Durante quest’estate è capitato spesso di leggere o ascoltare avvertimenti e allarmi sullo stato degli stock ittici, sia dal punto di vista dell’eccesso di pesca sia dal punto di vista dell'impatto delle temperature crescenti. Il WWF ricorda con il Fish Dependence Day che a luglio 2024 l’Europa ha esaurito le risorse interne per la produzione di pesce, compresi molluschi e crostacei, analogamente a quanto avviene con l’Overshoot Day. Il Post racconta della riduzione della proliferazione di molluschi in Veneto, Emilia-Romagna e Puglia, dove il Mare Adriatico ha registrato temperature decisamente alte. Si veda al riguardo questo video girato nelle coste del Conero, dove si documenta la moria di cozze.
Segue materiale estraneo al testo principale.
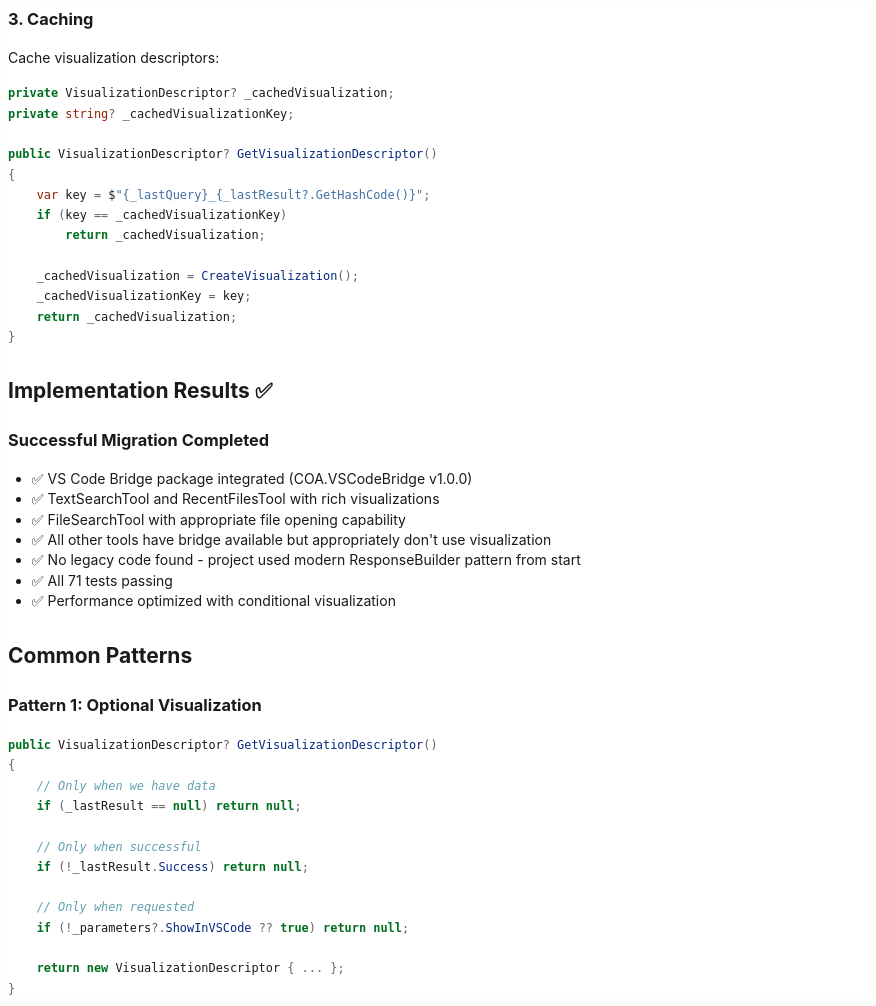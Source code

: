 ### 3. Caching

Cache visualization descriptors:

```csharp
private VisualizationDescriptor? _cachedVisualization;
private string? _cachedVisualizationKey;

public VisualizationDescriptor? GetVisualizationDescriptor()
{
    var key = $"{_lastQuery}_{_lastResult?.GetHashCode()}";
    if (key == _cachedVisualizationKey)
        return _cachedVisualization;
        
    _cachedVisualization = CreateVisualization();
    _cachedVisualizationKey = key;
    return _cachedVisualization;
}
```

## Implementation Results ✅

### Successful Migration Completed
- ✅ VS Code Bridge package integrated (COA.VSCodeBridge v1.0.0)
- ✅ TextSearchTool and RecentFilesTool with rich visualizations
- ✅ FileSearchTool with appropriate file opening capability
- ✅ All other tools have bridge available but appropriately don't use visualization
- ✅ No legacy code found - project used modern ResponseBuilder pattern from start
- ✅ All 71 tests passing
- ✅ Performance optimized with conditional visualization

## Common Patterns

### Pattern 1: Optional Visualization

```csharp
public VisualizationDescriptor? GetVisualizationDescriptor()
{
    // Only when we have data
    if (_lastResult == null) return null;
    
    // Only when successful
    if (!_lastResult.Success) return null;
    
    // Only when requested
    if (!_parameters?.ShowInVSCode ?? true) return null;
    
    return new VisualizationDescriptor { ... };
}
```
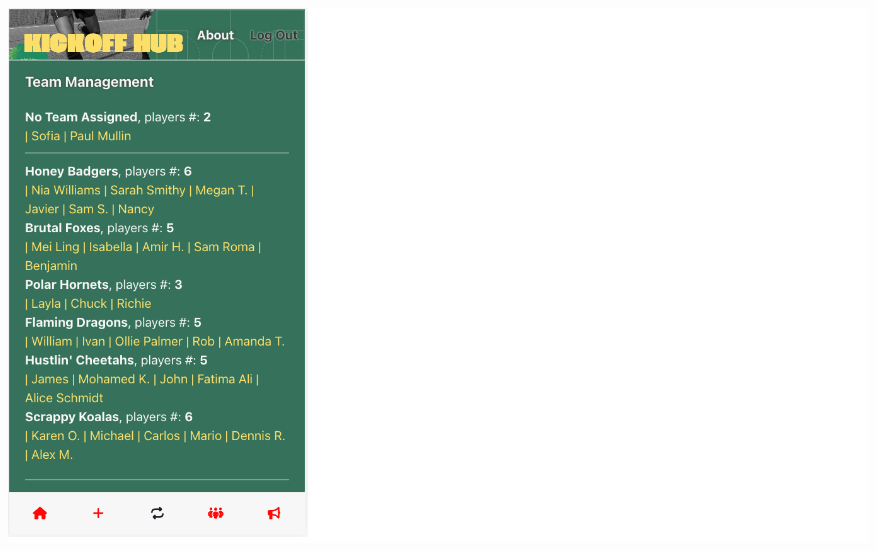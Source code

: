 <img src="./src/assets/images/readme_screenshots/Screenshot_12_AdminTeamManagementSummary.png" alt="Admin Team Management Summary" width="300"/>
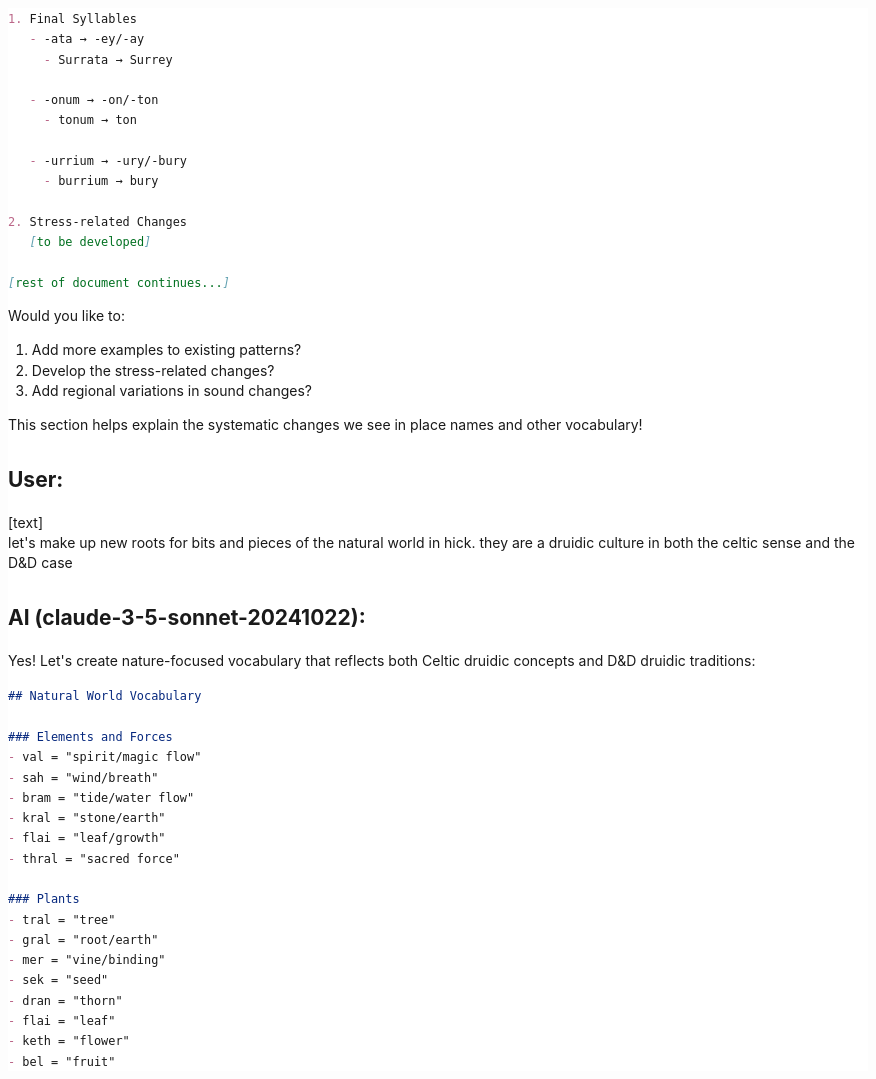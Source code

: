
```markdown:site/content/languages/seneran.md
1. Final Syllables
   - -ata → -ey/-ay
     - Surrata → Surrey
   
   - -onum → -on/-ton
     - tonum → ton
   
   - -urrium → -ury/-bury
     - burrium → bury

2. Stress-related Changes
   [to be developed]

[rest of document continues...]
```





Would you like to:
1. Add more examples to existing patterns?
2. Develop the stress-related changes?
3. Add regional variations in sound changes?

This section helps explain the systematic changes we see in place names and other 
vocabulary!

## User:


[text]  
let's make up new roots for bits and pieces of the natural world in hick. they are a druidic culture in both the celtic sense and the D&D case


## AI (claude-3-5-sonnet-20241022):











Yes! Let's create nature-focused vocabulary that reflects both Celtic druidic concepts and D&D druidic traditions:

```markdown
## Natural World Vocabulary

### Elements and Forces
- val = "spirit/magic flow"
- sah = "wind/breath"
- bram = "tide/water flow"
- kral = "stone/earth"
- flai = "leaf/growth"
- thral = "sacred force"

### Plants
- tral = "tree"
- gral = "root/earth"
- mer = "vine/binding"
- sek = "seed"
- dran = "thorn"
- flai = "leaf"
- keth = "flower"
- bel = "fruit"
```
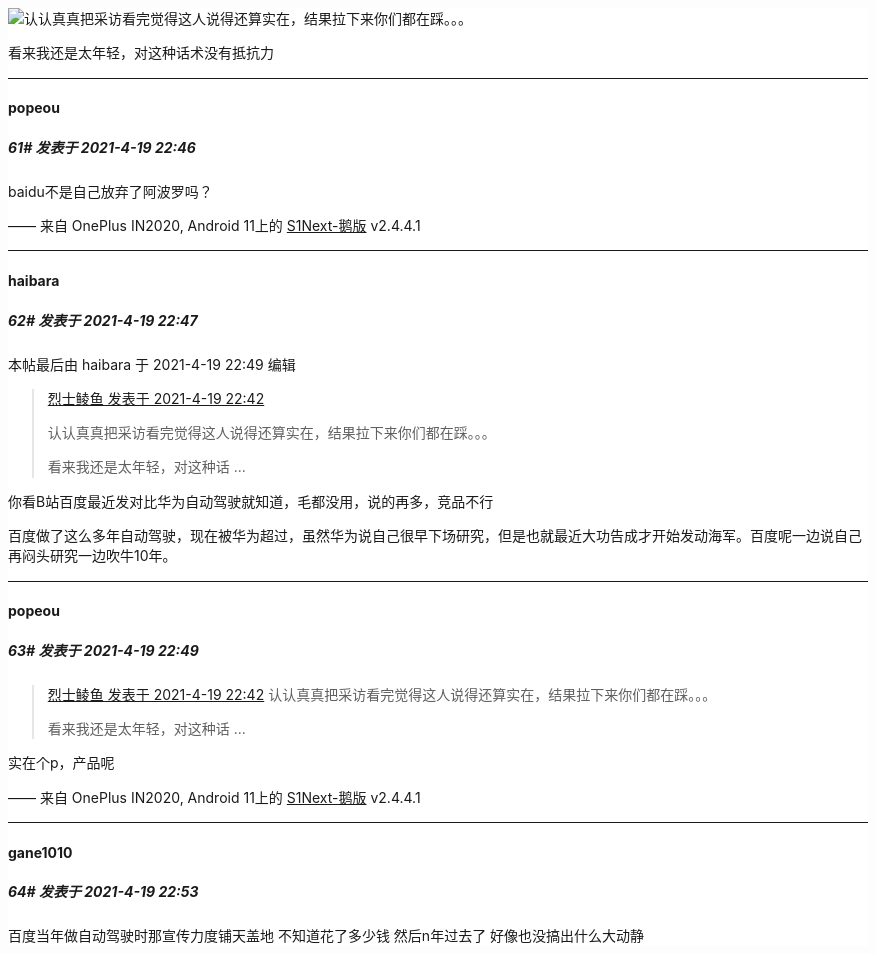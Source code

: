<img src="https://static.saraba1st.com/image/smiley/face2017/001.png" referrerpolicy="no-referrer">认认真真把采访看完觉得这人说得还算实在，结果拉下来你们都在踩。。。

看来我还是太年轻，对这种话术没有抵抗力




*****

####  popeou  
##### 61#       发表于 2021-4-19 22:46


baidu不是自己放弃了阿波罗吗？

—— 来自 OnePlus IN2020, Android 11上的 [S1Next-鹅版](https://github.com/ykrank/S1-Next/releases) v2.4.4.1


*****

####  haibara  
##### 62#       发表于 2021-4-19 22:47


 本帖最后由 haibara 于 2021-4-19 22:49 编辑 
<blockquote><a href="httphttps://bbs.saraba1st.com/2b/forum.php?mod=redirect&amp;goto=findpost&amp;pid=50992210&amp;ptid=1999859" target="_blank">烈士鲮鱼 发表于 2021-4-19 22:42</a>

认认真真把采访看完觉得这人说得还算实在，结果拉下来你们都在踩。。。

看来我还是太年轻，对这种话 ...</blockquote>
你看B站百度最近发对比华为自动驾驶就知道，毛都没用，说的再多，竞品不行


百度做了这么多年自动驾驶，现在被华为超过，虽然华为说自己很早下场研究，但是也就最近大功告成才开始发动海军。百度呢一边说自己再闷头研究一边吹牛10年。


*****

####  popeou  
##### 63#       发表于 2021-4-19 22:49


<blockquote><a href="httphttps://bbs.saraba1st.com/2b/forum.php?mod=redirect&amp;goto=findpost&amp;pid=50992210&amp;ptid=1999859" target="_blank">烈士鲮鱼 发表于 2021-4-19 22:42</a>
认认真真把采访看完觉得这人说得还算实在，结果拉下来你们都在踩。。。

看来我还是太年轻，对这种话 ...</blockquote>
实在个p，产品呢

—— 来自 OnePlus IN2020, Android 11上的 [S1Next-鹅版](https://github.com/ykrank/S1-Next/releases) v2.4.4.1


*****

####  gane1010  
##### 64#       发表于 2021-4-19 22:53


百度当年做自动驾驶时那宣传力度铺天盖地 不知道花了多少钱 然后n年过去了 好像也没搞出什么大动静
Adattamento, protezione e natura

L’ultimo rapporto dell’IPCC, nel volume dedicato all’adattamento, indica quali sono le soluzioni da applicare per contenere gli impatti del riscaldamento globale sulla salute dei mari, pesca compresa. Ricordiamo infatti che i cambiamenti climatici peggiorano gli impatti sulla vita marina già dovuti ad altri fattori, come il degrado degli habitat, l'inquinamento marino, la pesca eccessiva e l'introduzione di specie non indigene. In più, le temperature maggiori incrementano l’eutrofizzazione costiera e l’ipossia associata che aumentano la mortalità anche negli stock ittici.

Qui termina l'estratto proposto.